WASHINGTON (Reuters) - The Agriculture Department announced on Monday new standards to reduce the levels of salmonella and campylobacter in poultry, which the government said if successful, could prevent an estimated 65,000 illnesses each year.
USDA said stricter performance standards would hold slaughterhouses more accountable by reducing the incidence of foodborne illnesses in young chickens and turkeys. The plan would set a percentage of sampled poultry that could test positive for a specific pathogen that an establishment must achieve.
“The new standards announced today mark an important step in our efforts to protect consumers by further reducing the incidence of salmonella and opening a new front in the fight against campylobacter,” Agriculture Secretary Tom Vilsack said in a statement.
The proposal is open to public comment for 60 days.
USDA said after two years, 39,000 illnesses will be avoided each year under the new campylobacter standards, and 26,000 fewer illnesses for revised salmonella standards.
The U.S. food supply has been battered by a series of high-profile outbreaks involving lettuce, peppers, peanuts and spinach in recent years, prompting calls from the Obama administration, consumer groups and Congress to overhaul the antiquated food supply.
Many firms including Kellogg Co, whose company lost nearly $70 million in products from the peanut recall, and ConAgra Foods have been among those affected.
The House passed food reform legislation last July.
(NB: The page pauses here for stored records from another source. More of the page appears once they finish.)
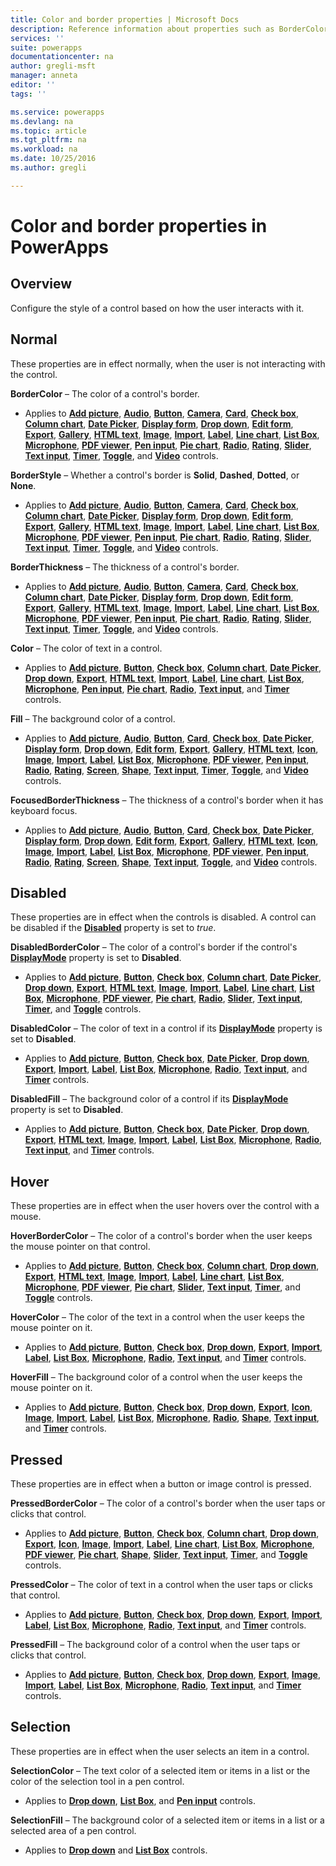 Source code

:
 ```yaml
---
title: Color and border properties | Microsoft Docs
description: Reference information about properties such as BorderColor, HoverBorderColor, and PressedBorderColor
services: ''
suite: powerapps
documentationcenter: na
author: gregli-msft
manager: anneta
editor: ''
tags: ''

ms.service: powerapps
ms.devlang: na
ms.topic: article
ms.tgt_pltfrm: na
ms.workload: na
ms.date: 10/25/2016
ms.author: gregli

---
```

# Color and border properties in PowerApps
## Overview
Configure the style of a control based on how the user interacts with it.

## Normal
These properties are in effect normally, when the user is not interacting with the control.

**BorderColor** – The color of a control's border.

* Applies to **[Add picture](control-add-picture.md)**, **[Audio](control-audio-video.md)**, **[Button](control-button.md)**, **[Camera](control-camera.md)**, **[Card](control-card.md)**, **[Check box](control-check-box.md)**, **[Column chart](control-column-line-chart.md)**, **[Date Picker](control-date-picker.md)**, **[Display form](control-form-detail.md)**, **[Drop down](control-drop-down.md)**, **[Edit form](control-form-detail.md)**, **[Export](control-export-import.md)**, **[Gallery](control-gallery.md)**, **[HTML text](control-html-text.md)**, **[Image](control-image.md)**, **[Import](control-export-import.md)**, **[Label](control-text-box.md)**, **[Line chart](control-column-line-chart.md)**, **[List Box](control-list-box.md)**, **[Microphone](control-microphone.md)**, **[PDF viewer](control-pdf-viewer.md)**, **[Pen input](control-pen-input.md)**, **[Pie chart](control-pie-chart.md)**, **[Radio](control-radio.md)**, **[Rating](control-rating.md)**, **[Slider](control-slider.md)**, **[Text input](control-text-input.md)**, **[Timer](control-timer.md)**, **[Toggle](control-toggle.md)**, and **[Video](control-audio-video.md)** controls.

**BorderStyle** – Whether a control's border is **Solid**, **Dashed**, **Dotted**, or **None**.

* Applies to **[Add picture](control-add-picture.md)**, **[Audio](control-audio-video.md)**, **[Button](control-button.md)**, **[Camera](control-camera.md)**, **[Card](control-card.md)**, **[Check box](control-check-box.md)**, **[Column chart](control-column-line-chart.md)**, **[Date Picker](control-date-picker.md)**, **[Display form](control-form-detail.md)**, **[Drop down](control-drop-down.md)**, **[Edit form](control-form-detail.md)**, **[Export](control-export-import.md)**, **[Gallery](control-gallery.md)**, **[HTML text](control-html-text.md)**, **[Image](control-image.md)**, **[Import](control-export-import.md)**, **[Label](control-text-box.md)**, **[Line chart](control-column-line-chart.md)**, **[List Box](control-list-box.md)**, **[Microphone](control-microphone.md)**, **[PDF viewer](control-pdf-viewer.md)**, **[Pen input](control-pen-input.md)**, **[Pie chart](control-pie-chart.md)**, **[Radio](control-radio.md)**, **[Rating](control-rating.md)**, **[Slider](control-slider.md)**, **[Text input](control-text-input.md)**, **[Timer](control-timer.md)**, **[Toggle](control-toggle.md)**, and **[Video](control-audio-video.md)** controls.

**BorderThickness** – The thickness of a control's border.

* Applies to **[Add picture](control-add-picture.md)**, **[Audio](control-audio-video.md)**, **[Button](control-button.md)**, **[Camera](control-camera.md)**, **[Card](control-card.md)**, **[Check box](control-check-box.md)**, **[Column chart](control-column-line-chart.md)**, **[Date Picker](control-date-picker.md)**, **[Display form](control-form-detail.md)**, **[Drop down](control-drop-down.md)**, **[Edit form](control-form-detail.md)**, **[Export](control-export-import.md)**, **[Gallery](control-gallery.md)**, **[HTML text](control-html-text.md)**, **[Image](control-image.md)**, **[Import](control-export-import.md)**, **[Label](control-text-box.md)**, **[Line chart](control-column-line-chart.md)**, **[List Box](control-list-box.md)**, **[Microphone](control-microphone.md)**, **[PDF viewer](control-pdf-viewer.md)**, **[Pen input](control-pen-input.md)**, **[Pie chart](control-pie-chart.md)**, **[Radio](control-radio.md)**, **[Rating](control-rating.md)**, **[Slider](control-slider.md)**, **[Text input](control-text-input.md)**, **[Timer](control-timer.md)**, **[Toggle](control-toggle.md)**, and **[Video](control-audio-video.md)** controls.

**Color** – The color of text in a control.

* Applies to **[Add picture](control-add-picture.md)**, **[Button](control-button.md)**, **[Check box](control-check-box.md)**, **[Column chart](control-column-line-chart.md)**, **[Date Picker](control-date-picker.md)**, **[Drop down](control-drop-down.md)**, **[Export](control-export-import.md)**, **[HTML text](control-html-text.md)**, **[Import](control-export-import.md)**, **[Label](control-text-box.md)**, **[Line chart](control-column-line-chart.md)**, **[List Box](control-list-box.md)**, **[Microphone](control-microphone.md)**, **[Pen input](control-pen-input.md)**, **[Pie chart](control-pie-chart.md)**, **[Radio](control-radio.md)**, **[Text input](control-text-input.md)**, and **[Timer](control-timer.md)** controls.

**Fill** – The background color of a control.

* Applies to **[Add picture](control-add-picture.md)**, **[Audio](control-audio-video.md)**, **[Button](control-button.md)**, **[Card](control-card.md)**, **[Check box](control-check-box.md)**, **[Date Picker](control-date-picker.md)**, **[Display form](control-form-detail.md)**, **[Drop down](control-drop-down.md)**, **[Edit form](control-form-detail.md)**, **[Export](control-export-import.md)**, **[Gallery](control-gallery.md)**, **[HTML text](control-html-text.md)**, **[Icon](control-shapes-icons.md)**, **[Image](control-image.md)**, **[Import](control-export-import.md)**, **[Label](control-text-box.md)**, **[List Box](control-list-box.md)**, **[Microphone](control-microphone.md)**, **[PDF viewer](control-pdf-viewer.md)**, **[Pen input](control-pen-input.md)**, **[Radio](control-radio.md)**, **[Rating](control-rating.md)**, **[Screen](control-screen.md)**, **[Shape](control-shapes-icons.md)**, **[Text input](control-text-input.md)**, **[Timer](control-timer.md)**, **[Toggle](control-toggle.md)**, and **[Video](control-audio-video.md)** controls.

**FocusedBorderThickness** – The thickness of a control's border when it has keyboard focus.

* Applies to **[Add picture](control-add-picture.md)**, **[Audio](control-audio-video.md)**, **[Button](control-button.md)**, **[Card](control-card.md)**, **[Check box](control-check-box.md)**, **[Date Picker](control-date-picker.md)**, **[Display form](control-form-detail.md)**, **[Drop down](control-drop-down.md)**, **[Edit form](control-form-detail.md)**, **[Export](control-export-import.md)**, **[Gallery](control-gallery.md)**, **[HTML text](control-html-text.md)**, **[Icon](control-shapes-icons.md)**, **[Image](control-image.md)**, **[Import](control-export-import.md)**, **[Label](control-text-box.md)**, **[List Box](control-list-box.md)**, **[Microphone](control-microphone.md)**, **[PDF viewer](control-pdf-viewer.md)**, **[Pen input](control-pen-input.md)**, **[Radio](control-radio.md)**, **[Rating](control-rating.md)**, **[Screen](control-screen.md)**, **[Shape](control-shapes-icons.md)**, **[Text input](control-text-input.md)**, **[Toggle](control-toggle.md)**, and **[Video](control-audio-video.md)** controls.

## Disabled
These properties are in effect when the controls is disabled.  A control can be disabled if the **[Disabled](properties-core.md)** property is set to *true*.

**DisabledBorderColor** – The color of a control's border if the control's **[DisplayMode](properties-core.md)** property is set to **Disabled**.

* Applies to **[Add picture](control-add-picture.md)**, **[Button](control-button.md)**, **[Check box](control-check-box.md)**, **[Column chart](control-column-line-chart.md)**, **[Date Picker](control-date-picker.md)**, **[Drop down](control-drop-down.md)**, **[Export](control-export-import.md)**, **[HTML text](control-html-text.md)**, **[Image](control-image.md)**, **[Import](control-export-import.md)**, **[Label](control-text-box.md)**, **[Line chart](control-column-line-chart.md)**, **[List Box](control-list-box.md)**, **[Microphone](control-microphone.md)**, **[PDF viewer](control-pdf-viewer.md)**, **[Pie chart](control-pie-chart.md)**, **[Radio](control-radio.md)**, **[Slider](control-slider.md)**, **[Text input](control-text-input.md)**, **[Timer](control-timer.md)**, and **[Toggle](control-toggle.md)** controls.

**DisabledColor** – The color of text in a control if its **[DisplayMode](properties-core.md)** property is set to **Disabled**.

* Applies to **[Add picture](control-add-picture.md)**, **[Button](control-button.md)**, **[Check box](control-check-box.md)**, **[Date Picker](control-date-picker.md)**, **[Drop down](control-drop-down.md)**, **[Export](control-export-import.md)**, **[Import](control-export-import.md)**, **[Label](control-text-box.md)**, **[List Box](control-list-box.md)**, **[Microphone](control-microphone.md)**, **[Radio](control-radio.md)**, **[Text input](control-text-input.md)**, and **[Timer](control-timer.md)** controls.

**DisabledFill** – The background color of a control if its **[DisplayMode](properties-core.md)** property is set to **Disabled**.

* Applies to **[Add picture](control-add-picture.md)**, **[Button](control-button.md)**, **[Check box](control-check-box.md)**, **[Date Picker](control-date-picker.md)**, **[Drop down](control-drop-down.md)**, **[Export](control-export-import.md)**, **[HTML text](control-html-text.md)**, **[Image](control-image.md)**, **[Import](control-export-import.md)**, **[Label](control-text-box.md)**, **[List Box](control-list-box.md)**, **[Microphone](control-microphone.md)**, **[Radio](control-radio.md)**, **[Text input](control-text-input.md)**, and **[Timer](control-timer.md)** controls.

## Hover
These properties are in effect when the user hovers over the control with a mouse.

**HoverBorderColor** – The color of a control's border when the user keeps the mouse pointer on that control.

* Applies to **[Add picture](control-add-picture.md)**, **[Button](control-button.md)**, **[Check box](control-check-box.md)**, **[Column chart](control-column-line-chart.md)**, **[Drop down](control-drop-down.md)**, **[Export](control-export-import.md)**, **[HTML text](control-html-text.md)**, **[Image](control-image.md)**, **[Import](control-export-import.md)**, **[Label](control-text-box.md)**, **[Line chart](control-column-line-chart.md)**, **[List Box](control-list-box.md)**, **[Microphone](control-microphone.md)**, **[PDF viewer](control-pdf-viewer.md)**, **[Pie chart](control-pie-chart.md)**, **[Slider](control-slider.md)**, **[Text input](control-text-input.md)**, **[Timer](control-timer.md)**, and **[Toggle](control-toggle.md)** controls.

**HoverColor** – The color of the text in a control when the user keeps the mouse pointer on it.

* Applies to **[Add picture](control-add-picture.md)**, **[Button](control-button.md)**, **[Check box](control-check-box.md)**, **[Drop down](control-drop-down.md)**, **[Export](control-export-import.md)**, **[Import](control-export-import.md)**, **[Label](control-text-box.md)**, **[List Box](control-list-box.md)**, **[Microphone](control-microphone.md)**, **[Radio](control-radio.md)**, **[Text input](control-text-input.md)**, and **[Timer](control-timer.md)** controls.

**HoverFill** – The background color of a control when the user keeps the mouse pointer on it.

* Applies to **[Add picture](control-add-picture.md)**, **[Button](control-button.md)**, **[Check box](control-check-box.md)**, **[Drop down](control-drop-down.md)**, **[Export](control-export-import.md)**, **[Icon](control-shapes-icons.md)**, **[Image](control-image.md)**, **[Import](control-export-import.md)**, **[Label](control-text-box.md)**, **[List Box](control-list-box.md)**, **[Microphone](control-microphone.md)**, **[Radio](control-radio.md)**, **[Shape](control-shapes-icons.md)**, **[Text input](control-text-input.md)**, and **[Timer](control-timer.md)** controls.

## Pressed
These properties are in effect when a button or image control is pressed.

**PressedBorderColor** – The color of a control's border when the user taps or clicks that control.

* Applies to **[Add picture](control-add-picture.md)**, **[Button](control-button.md)**, **[Check box](control-check-box.md)**, **[Column chart](control-column-line-chart.md)**, **[Drop down](control-drop-down.md)**, **[Export](control-export-import.md)**, **[Icon](control-shapes-icons.md)**, **[Image](control-image.md)**, **[Import](control-export-import.md)**, **[Label](control-text-box.md)**, **[Line chart](control-column-line-chart.md)**, **[List Box](control-list-box.md)**, **[Microphone](control-microphone.md)**, **[PDF viewer](control-pdf-viewer.md)**, **[Pie chart](control-pie-chart.md)**, **[Shape](control-shapes-icons.md)**, **[Slider](control-slider.md)**, **[Text input](control-text-input.md)**, **[Timer](control-timer.md)**, and **[Toggle](control-toggle.md)** controls.

**PressedColor** – The color of text in a control when the user taps or clicks that control.

* Applies to **[Add picture](control-add-picture.md)**, **[Button](control-button.md)**, **[Check box](control-check-box.md)**, **[Drop down](control-drop-down.md)**, **[Export](control-export-import.md)**, **[Import](control-export-import.md)**, **[Label](control-text-box.md)**, **[List Box](control-list-box.md)**, **[Microphone](control-microphone.md)**, **[Radio](control-radio.md)**, **[Text input](control-text-input.md)**, and **[Timer](control-timer.md)** controls.

**PressedFill** – The background color of a control when the user taps or clicks that control.

* Applies to **[Add picture](control-add-picture.md)**, **[Button](control-button.md)**, **[Check box](control-check-box.md)**, **[Drop down](control-drop-down.md)**, **[Export](control-export-import.md)**, **[Image](control-image.md)**, **[Import](control-export-import.md)**, **[Label](control-text-box.md)**, **[List Box](control-list-box.md)**, **[Microphone](control-microphone.md)**, **[Radio](control-radio.md)**, **[Text input](control-text-input.md)**, and **[Timer](control-timer.md)** controls.

## Selection
These properties are in effect when the user selects an item in a control.

**SelectionColor** – The text color of a selected item or items in a list or the color of the selection tool in a pen control.

* Applies to **[Drop down](control-drop-down.md)**, **[List Box](control-list-box.md)**, and **[Pen input](control-pen-input.md)** controls.

**SelectionFill** – The background color of a selected item or items in a list or a selected area of a pen control.

* Applies to **[Drop down](control-drop-down.md)** and **[List Box](control-list-box.md)** controls.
The Senate bill, which has been held up by work on healthcare and financial regulatory reform, is expected to pass its bill in the next few months.
The Obama administration organized a food safety working group last year that issued several recommendations to reduce levels of foodborne illnesses.
An estimated 76 million people in the United States get sick each year with foodborne illness and 5,000 die, according to the U.S. Centers for Disease Control and Prevention.